The Psalm’s first two verses (the Book of Common Prayer version of Psalm 27) are an even easier path to following Jesus:

The Lord is my light and my salvation; whom shall I fear? The Lord is the strength of my life; of whom then shall I be afraid? One thing have I asked of the Lord; one thing I seek; that I may dwell in the house of the Lord all the days of my life.

A perfect clear path to the top of the mountain, following Jesus "all the days of my life."

I could simply pull these parts out, and ta-da: instantly I have connected all of the readings.

However, there are a few problems doing this...

Looking closely at our Psalm numbers, you can see that we have left some verses out this morning.

After the question “of whom then shall I be afraid?”, the Psalm reads:

When evildoers came upon me to eat up my flesh, it was they, my foes and my adversaries, who stumbled and fell.

Though an army should encamp against me, yet my heart shall not be afraid;

And though war should rise up against me, yet will I put my trust in him.

Why are these lines left out? Well, most likely because they muddy the picture. They complicate the easy lines to draw to the Gospel lesson.

By doing so, we’ve lost the crucial context of the Psalm. Overwhelming fear permeates this text: the present situation is daunting at best. Fear and worry over the situation is likely to either paralyze the person, or cause him to resort to violence.

What the Psalm-writer asks, though, is not the destruction of his enemies, nor strength in battle to win the day, but to dwell in God’s presence. The Psalm-writer realizes that while oppression seems certain, and death a possibility, that it is only God’s presence that one really needs. Maryann McKibben Dana writes, “When the threat of violence and defeat looming, the psalmist asks only for God.” (FOW again, p. 276)

There are a lot of questions and themes to then explore in the Psalm...all of which could richly enlighten the other readings. The sad reality is that there isn’t enough time in the confines of a church service to properly explore all four readings.

Just setting the Isaiah reading into it’s proper context would take many hours...we’re talking about 66 connected chapters.

Trying to neatly tie all of the readings into one path to the Gospel isn’t possible, or in anyone’s best interests.

Christians certainly hold the Gospels in special light.

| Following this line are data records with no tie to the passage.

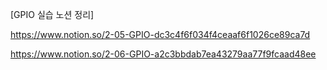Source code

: [GPIO 실습 노션 정리]

https://www.notion.so/2-05-GPIO-dc3c4f6f034f4ceaaf6f1026ce89ca7d 

https://www.notion.so/2-06-GPIO-a2c3bbdab7ea43279aa77f9fcaad48ee
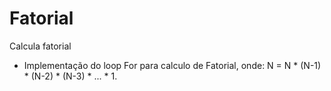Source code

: # Fatorial
Calcula fatorial
- Implementação do loop For para calculo de Fatorial, onde: N = N * (N-1) * (N-2) * (N-3) * ... * 1.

It is after all through Jesus that we find our path to God. It is no wonder that our primary time together in the worship service is focused on Jesus’ ministry and its connection to our lives. That’s how it should be.

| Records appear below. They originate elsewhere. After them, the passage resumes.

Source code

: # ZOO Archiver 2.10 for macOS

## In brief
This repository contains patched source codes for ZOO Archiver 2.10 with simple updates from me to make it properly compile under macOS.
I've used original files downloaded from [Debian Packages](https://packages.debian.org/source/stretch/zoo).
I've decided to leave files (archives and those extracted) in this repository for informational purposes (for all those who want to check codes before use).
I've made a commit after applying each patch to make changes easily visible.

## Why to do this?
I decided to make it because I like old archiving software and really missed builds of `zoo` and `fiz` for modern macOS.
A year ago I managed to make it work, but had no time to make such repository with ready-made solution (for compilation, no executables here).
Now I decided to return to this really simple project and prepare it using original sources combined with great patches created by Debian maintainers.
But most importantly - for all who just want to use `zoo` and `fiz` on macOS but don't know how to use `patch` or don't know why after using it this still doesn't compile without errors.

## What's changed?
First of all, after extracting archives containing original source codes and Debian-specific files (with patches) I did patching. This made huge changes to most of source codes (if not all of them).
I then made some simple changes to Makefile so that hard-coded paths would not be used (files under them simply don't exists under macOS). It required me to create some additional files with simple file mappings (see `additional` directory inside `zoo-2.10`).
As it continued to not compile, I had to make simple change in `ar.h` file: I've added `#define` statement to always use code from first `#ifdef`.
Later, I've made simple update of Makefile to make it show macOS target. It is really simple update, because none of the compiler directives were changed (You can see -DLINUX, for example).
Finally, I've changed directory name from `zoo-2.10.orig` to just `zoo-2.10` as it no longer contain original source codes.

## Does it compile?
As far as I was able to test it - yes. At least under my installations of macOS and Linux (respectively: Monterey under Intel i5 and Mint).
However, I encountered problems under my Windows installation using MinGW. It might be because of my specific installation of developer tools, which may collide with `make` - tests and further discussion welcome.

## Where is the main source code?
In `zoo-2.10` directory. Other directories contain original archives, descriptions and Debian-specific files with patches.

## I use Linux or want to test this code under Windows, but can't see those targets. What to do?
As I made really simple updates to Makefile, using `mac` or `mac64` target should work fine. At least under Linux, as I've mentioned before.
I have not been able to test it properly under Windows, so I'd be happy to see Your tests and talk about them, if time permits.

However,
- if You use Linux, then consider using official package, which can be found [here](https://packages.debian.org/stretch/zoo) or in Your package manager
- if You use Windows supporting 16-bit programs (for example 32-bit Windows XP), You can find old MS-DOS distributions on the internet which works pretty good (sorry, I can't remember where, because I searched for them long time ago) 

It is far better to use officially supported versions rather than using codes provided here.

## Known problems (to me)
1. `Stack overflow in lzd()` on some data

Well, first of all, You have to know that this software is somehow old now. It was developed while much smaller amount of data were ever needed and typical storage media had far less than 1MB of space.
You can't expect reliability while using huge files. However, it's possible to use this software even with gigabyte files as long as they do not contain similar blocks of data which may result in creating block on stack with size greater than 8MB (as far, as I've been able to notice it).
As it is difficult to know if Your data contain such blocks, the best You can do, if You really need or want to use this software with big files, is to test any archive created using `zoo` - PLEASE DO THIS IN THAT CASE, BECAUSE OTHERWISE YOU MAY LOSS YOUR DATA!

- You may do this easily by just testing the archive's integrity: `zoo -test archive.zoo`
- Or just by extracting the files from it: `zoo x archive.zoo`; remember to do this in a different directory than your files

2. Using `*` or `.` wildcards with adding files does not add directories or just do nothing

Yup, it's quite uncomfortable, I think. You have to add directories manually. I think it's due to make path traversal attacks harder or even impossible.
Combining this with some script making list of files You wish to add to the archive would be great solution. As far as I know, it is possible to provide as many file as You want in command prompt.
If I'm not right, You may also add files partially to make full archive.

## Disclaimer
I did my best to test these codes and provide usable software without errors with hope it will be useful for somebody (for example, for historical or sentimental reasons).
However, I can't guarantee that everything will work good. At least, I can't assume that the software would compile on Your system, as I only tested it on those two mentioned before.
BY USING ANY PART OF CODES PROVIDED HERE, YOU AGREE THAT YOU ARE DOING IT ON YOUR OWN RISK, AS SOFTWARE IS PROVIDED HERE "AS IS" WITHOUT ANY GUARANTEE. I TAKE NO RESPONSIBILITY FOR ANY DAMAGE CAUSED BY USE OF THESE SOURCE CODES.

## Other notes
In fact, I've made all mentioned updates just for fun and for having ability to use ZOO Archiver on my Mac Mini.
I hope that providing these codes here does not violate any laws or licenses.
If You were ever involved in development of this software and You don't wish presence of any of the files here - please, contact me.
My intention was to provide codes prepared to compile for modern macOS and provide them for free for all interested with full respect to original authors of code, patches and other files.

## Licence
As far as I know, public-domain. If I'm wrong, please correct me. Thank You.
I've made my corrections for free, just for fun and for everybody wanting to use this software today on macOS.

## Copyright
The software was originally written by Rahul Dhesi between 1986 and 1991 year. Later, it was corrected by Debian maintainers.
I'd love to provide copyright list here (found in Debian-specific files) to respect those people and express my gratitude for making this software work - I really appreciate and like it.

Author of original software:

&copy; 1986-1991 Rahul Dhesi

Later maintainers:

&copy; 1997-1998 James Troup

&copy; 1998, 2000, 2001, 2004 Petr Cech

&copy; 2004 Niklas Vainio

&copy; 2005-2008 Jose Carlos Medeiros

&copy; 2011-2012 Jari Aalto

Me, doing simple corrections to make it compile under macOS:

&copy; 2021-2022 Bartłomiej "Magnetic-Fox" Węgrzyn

However, it’s easy for us to forget that Jesus was formed within the foundation of Hebrew Scripture, which provided the backbone for his life’s work.

It’s also worth pointing out that the way we use Hebrew Scripture in church is nothing like the way Jesus did. Jesus didn’t pull two little excerpts from scripture each morning and then spend his day expanding on them, or bettering them, proving them old and outdated. Instead, he seems to have ingested the meaning to be found within scripture...the example provided and the truth it pointed to...and then brought the teachings into the framework of his life and ministry.

This morning, I wish to be an advocate for taking our Hebrew texts seriously, in their own context.

As Christians, we are right to talk of Jesus as the fulfillment of scripture, but what we need to remember that what we are really pointing to is that Jesus fully embodied the scripture. So if we are to gleam real understanding from the scriptures that enriched Jesus, we must do so by seeing that they contain the truth of what our relationship between God and each other could and should be. They are not simply old material to be thrown together to create a singular path to the Gospel story. Instead, they are formative trails in their own right: each leading to a viewpoint of God’s beautiful world...and a destination worthy of deepening our understanding of God’s relationship with us all.